QA-P9: QA-Miquel Center
Derived from the famous Miquel Point occurring in the QL-environment, there also is a Miquel Center in the QA-environment.
It is the common point of the 3 Miquel Circles constructed in the 3 Component Quadrigons of the Reference Quadrangle.
a2 T1 T2 (-a2 T3 T4 / (q+r) + b2 T3 T6 / (p+r) + c2 T4 T5 / (p+q))
- a2 b2 c2 (p+q+r) (-a2 (p+q+r) T7 T8 / (q+r) + T2 T5 T9 / (p+r) + T1 T6 T7 / (p+q))

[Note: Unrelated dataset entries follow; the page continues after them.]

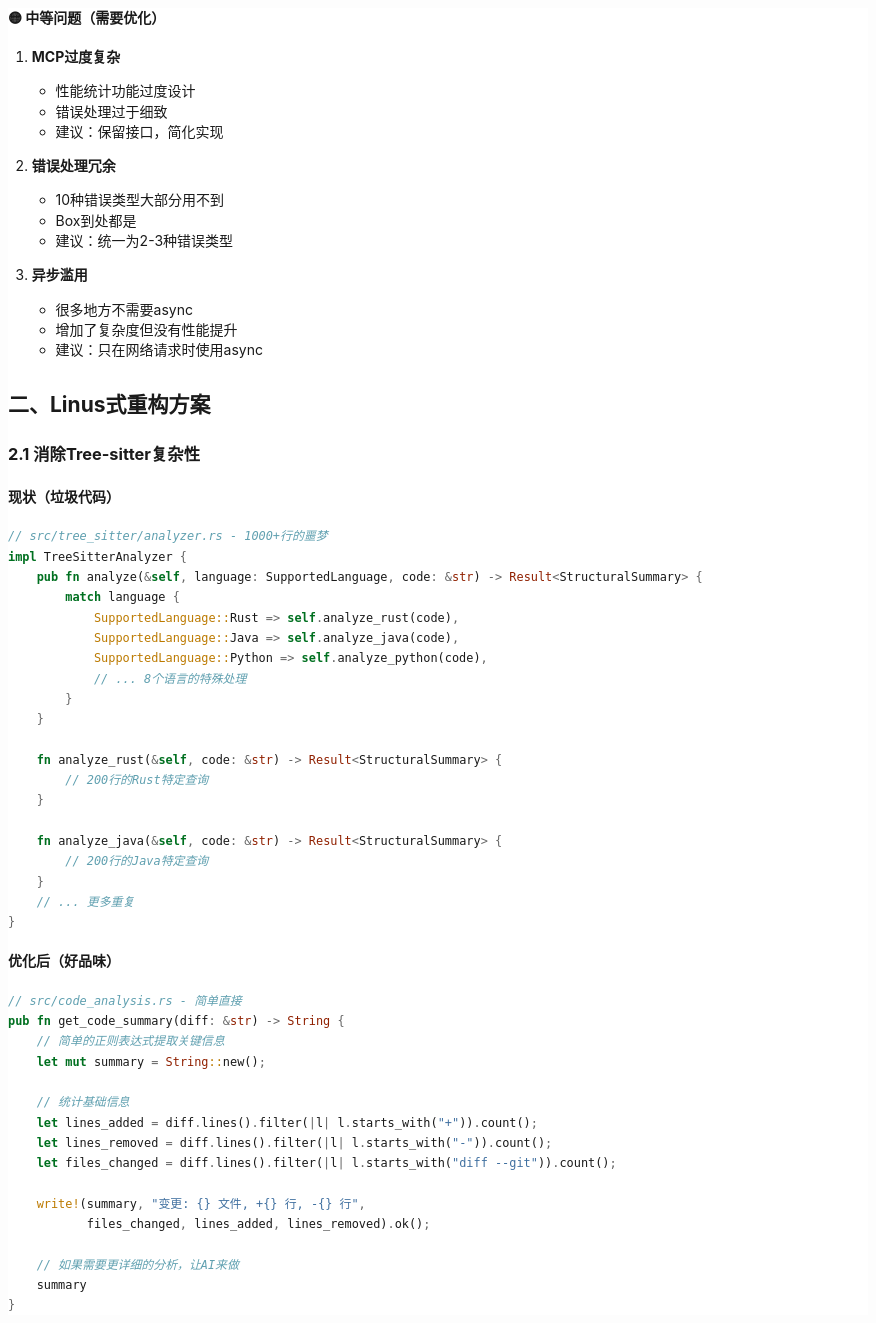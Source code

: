 #### 🟡 中等问题（需要优化）

1. **MCP过度复杂**
   - 性能统计功能过度设计
   - 错误处理过于细致
   - 建议：保留接口，简化实现

2. **错误处理冗余**
   - 10种错误类型大部分用不到
   - Box<dyn Error>到处都是
   - 建议：统一为2-3种错误类型

3. **异步滥用**
   - 很多地方不需要async
   - 增加了复杂度但没有性能提升
   - 建议：只在网络请求时使用async

## 二、Linus式重构方案

### 2.1 消除Tree-sitter复杂性

#### 现状（垃圾代码）
```rust
// src/tree_sitter/analyzer.rs - 1000+行的噩梦
impl TreeSitterAnalyzer {
    pub fn analyze(&self, language: SupportedLanguage, code: &str) -> Result<StructuralSummary> {
        match language {
            SupportedLanguage::Rust => self.analyze_rust(code),
            SupportedLanguage::Java => self.analyze_java(code),
            SupportedLanguage::Python => self.analyze_python(code),
            // ... 8个语言的特殊处理
        }
    }
    
    fn analyze_rust(&self, code: &str) -> Result<StructuralSummary> {
        // 200行的Rust特定查询
    }
    
    fn analyze_java(&self, code: &str) -> Result<StructuralSummary> {
        // 200行的Java特定查询
    }
    // ... 更多重复
}
```

#### 优化后（好品味）
```rust
// src/code_analysis.rs - 简单直接
pub fn get_code_summary(diff: &str) -> String {
    // 简单的正则表达式提取关键信息
    let mut summary = String::new();
    
    // 统计基础信息
    let lines_added = diff.lines().filter(|l| l.starts_with("+")).count();
    let lines_removed = diff.lines().filter(|l| l.starts_with("-")).count();
    let files_changed = diff.lines().filter(|l| l.starts_with("diff --git")).count();
    
    write!(summary, "变更: {} 文件, +{} 行, -{} 行", 
           files_changed, lines_added, lines_removed).ok();
    
    // 如果需要更详细的分析，让AI来做
    summary
}

```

T1 = a2 q2 + b2 p2 + 2 SC p q T2 = a2 r2 + c2 p2 + 2 SB p r
T3 = b2 r + SA q T4 = c2 q + SA r
T5 = b2 p + SC q T6 = c2 p + SB r
T7 = q (SC r - SB q) + p(SA q + b2 r) T8 = r (SB q - SC r) + p(SA r + c2 q) T9 = r (S0 q + SA r) + p(-SC r + c2 q)
- QA-P9 is concyclic with the 3 vertices of the Miquel Triangle (see QA-Tr2).
- QA-P9 is the Reflection of the intersection point of the QA-Cu1 Cubic and its asymptote in the circumcenter of the Miquel Triangle (note Eckart Schmidt).
- The 3 mutual intersection points of the 3 construction circles unequal QA-P9 match with the 3 QA-versions of QG-P5. Also they lie on the Nine-point Conic of the Circumcenter Quadrangle of the Reference Quadrangle (this is the Quadrangle formed by the Circumcenters of the 4 component triangles of the Reference Quadrangle).
- The Reference Quadrangle and the Quadrangle formed by the vertices of the QA-Diagonal Triangle and QA-P4 (Isogonal Center) share the same QA-Miquel Center.
- QA-P9 is the Miquel Point of the Antipedal Quadrilateral of QA-P4.
- QA-P9 is the Orthology Center of the QG-P5 Triple Triangle wrt the QL-P4 Triple triangle. See QA-Tr-1.
- The reference QA and the QA formed by (QA-P4 , QA-Tr1) have the same QA-Miquel Center QA-P9. See Ref-34, Eckart Schmidt, QFG-message #1666.
- The Simson line of QA-P9 wrt QA-Tr2 is parallel to QA-P3.QA-P4. See Ref-34, Eckart Schmidt, QFG-message #1666.